A Look At The Proposed New U.S. Immigration System

A Look At The Proposed New U.S. Immigration System

The Trump administration released last week a proposed framework for immigration reform, which contains several of much-discussed changes to the country’s immigration policy including:

  • Demand for a $25bn budget to build the border wall
  • A path to citizenship for beneficiaries of Deferred Action for Childhood Arrivals Act (DACA),
  • A drastic cut in visa quotas available for “family reunification,” under which parents and siblings of US citizens are allowed to migrate to the US and
  • Elimination of the Diversity Visa Lottery.

In addition to this, other lawmakers have also proposed bills that introduce a range of changes to the country’s immigration system.

So far, none of these bills have yet been voted upon.

It is however unlikely for these bills to be passed unaltered, as changes to various provisions are being suggested by both lawmakers and government agencies.

Nonetheless, a look at their cumulative contents can offer a view of the drastically altered immigration regime that would-be US immigrants could face in just a few months.

Taking pre-emptive steps to some of these changes can help those affected and avoid disappointment and discrimination later, according to attorney Rafia Zakaria.

Main Provisions Being Considered

  1. The family immigration category is likely to see major changes. Even though Democrats oppose limiting the “family re-unification” visa quotas, it may give in to at least some cuts to the category as it seeks electoral significant gains in 2018.

Under the proposed rules, only spouses and children under 18 will be provided the necessary visas and therefore the consequences are grave for those intending to file immigrant petitions for parents and siblings.

  1. The second area which is being targeted under the proposed reforms is the H-1B visa category which is typically used for scientists, engineers and computer programmers.

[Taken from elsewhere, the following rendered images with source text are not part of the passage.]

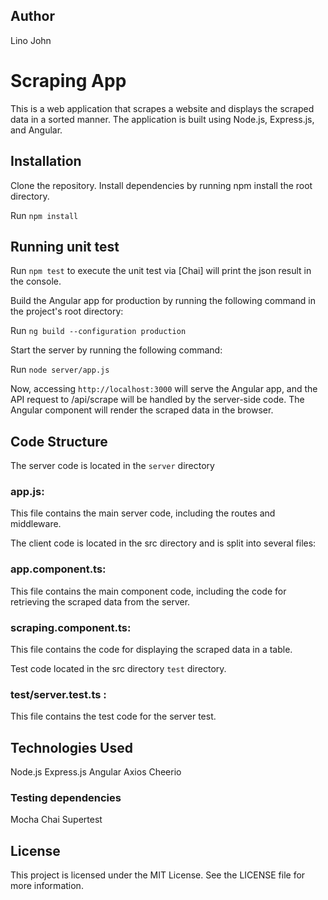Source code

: ## Author

Lino John

# Scraping App

This is a web application that scrapes a website and displays the scraped data in a sorted manner. The application is built using Node.js, Express.js, and Angular.

## Installation

Clone the repository.
Install dependencies by running npm install the root directory.

Run `npm install`

## Running unit test

Run `npm test` to execute the unit test via [Chai] will print the json result in the console.

Build the Angular app for production by running the following command in the project's root directory:

Run `ng build --configuration production`

Start the server by running the following command:

Run `node server/app.js`

Now, accessing `http://localhost:3000` will serve the Angular app, and the API request to /api/scrape will be handled by the server-side code. The Angular component will render the scraped data in the browser.

## Code Structure

The server code is located in the `server` directory

### app.js:

This file contains the main server code, including the routes and middleware.

The client code is located in the src directory and is split into several files:

### app.component.ts:

This file contains the main component code, including the code for retrieving the scraped data from the server.

### scraping.component.ts:

This file contains the code for displaying the scraped data in a table.

Test code located in the src directory `test` directory.

### test/server.test.ts :

This file contains the test code for the server test.

## Technologies Used

Node.js
Express.js
Angular
Axios
Cheerio

### Testing dependencies

Mocha
Chai
Supertest

## License

This project is licensed under the MIT License. See the LICENSE file for more information.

The current proposal seeks to eliminate the Diversity Visa Lottery and divert it to the applicants awaiting green cards filed via the H-1B programme.

Another proposed bill the Immigration and Innovation Act 2018 (referred to as I-squared) looks to increase the existing 65,000 H-1B visa quota by 20,000, with an unlimited number of exemptions for those with US master’s degrees or above. Additionally country-specific quotas and the employment restriction on the H-4 visas(for immediate family members of the H-1B visa holders) will be eliminated. This bill is currently under review in the Senate Judiciary Committee.

Since these changes seems to be open to retaining talented immigrants particularly those in science and technology fields, seeking Master’s degree or higher may be the best way forward.

  1. Sunni Muslims are likely to face difficulties in the immigration process as a result of a recent Department of Homeland Security (DHS) directive that has asked that the United States Government “continuously evaluate persons of interest” which includes Sunni Muslims (both US residents and visa applicants). The reason cited is that they are believed to be “vulnerable to terrorist narratives”.

Leaked by Foreign Policy magazine , the DHS memo indicates that all Sunni Muslims may be subject to prolonged surveillance and questioning.

Taken together, the new immigration regime that is likely to get enforced under the Trump administration in the near future would be “anti-family, anti-Muslim but pro-genius” according to Zakaria.

Accordingly US citizens who have family abroad and hope to sponsor them must do so immediately, as well as Sunni Muslim males planning to visit the US but not in possession of a tourist visa must apply without delay so as to ensure their application is registered before the new laws come into force.